─── Data for this task
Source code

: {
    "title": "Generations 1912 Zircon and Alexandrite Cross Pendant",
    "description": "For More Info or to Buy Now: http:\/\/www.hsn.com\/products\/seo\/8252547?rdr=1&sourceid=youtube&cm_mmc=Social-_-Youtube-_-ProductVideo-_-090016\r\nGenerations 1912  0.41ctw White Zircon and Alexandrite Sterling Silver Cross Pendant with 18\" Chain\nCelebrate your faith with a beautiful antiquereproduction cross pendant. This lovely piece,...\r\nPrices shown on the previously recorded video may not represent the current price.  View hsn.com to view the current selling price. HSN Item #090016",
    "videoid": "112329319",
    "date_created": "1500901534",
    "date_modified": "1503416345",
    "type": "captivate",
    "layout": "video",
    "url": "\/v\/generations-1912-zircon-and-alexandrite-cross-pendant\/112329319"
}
──────
Description of the task:
Retype every record exactly, omitting nothing.

Output of the exercise:
Source code

: {
    "title": "Generations 1912 Zircon and Alexandrite Cross Pendant",
    "description": "For More Info or to Buy Now: http:\/\/www.hsn.com\/products\/seo\/8252547?rdr=1&sourceid=youtube&cm_mmc=Social-_-Youtube-_-ProductVideo-_-090016\r\nGenerations 1912  0.41ctw White Zircon and Alexandrite Sterling Silver Cross Pendant with 18\" Chain\nCelebrate your faith with a beautiful antiquereproduction cross pendant. This lovely piece,...\r\nPrices shown on the previously recorded video may not represent the current price.  View hsn.com to view the current selling price. HSN Item #090016",
    "videoid": "112329319",
    "date_created": "1500901534",
    "date_modified": "1503416345",
    "type": "captivate",
    "layout": "video",
    "url": "\/v\/generations-1912-zircon-and-alexandrite-cross-pendant\/112329319"
}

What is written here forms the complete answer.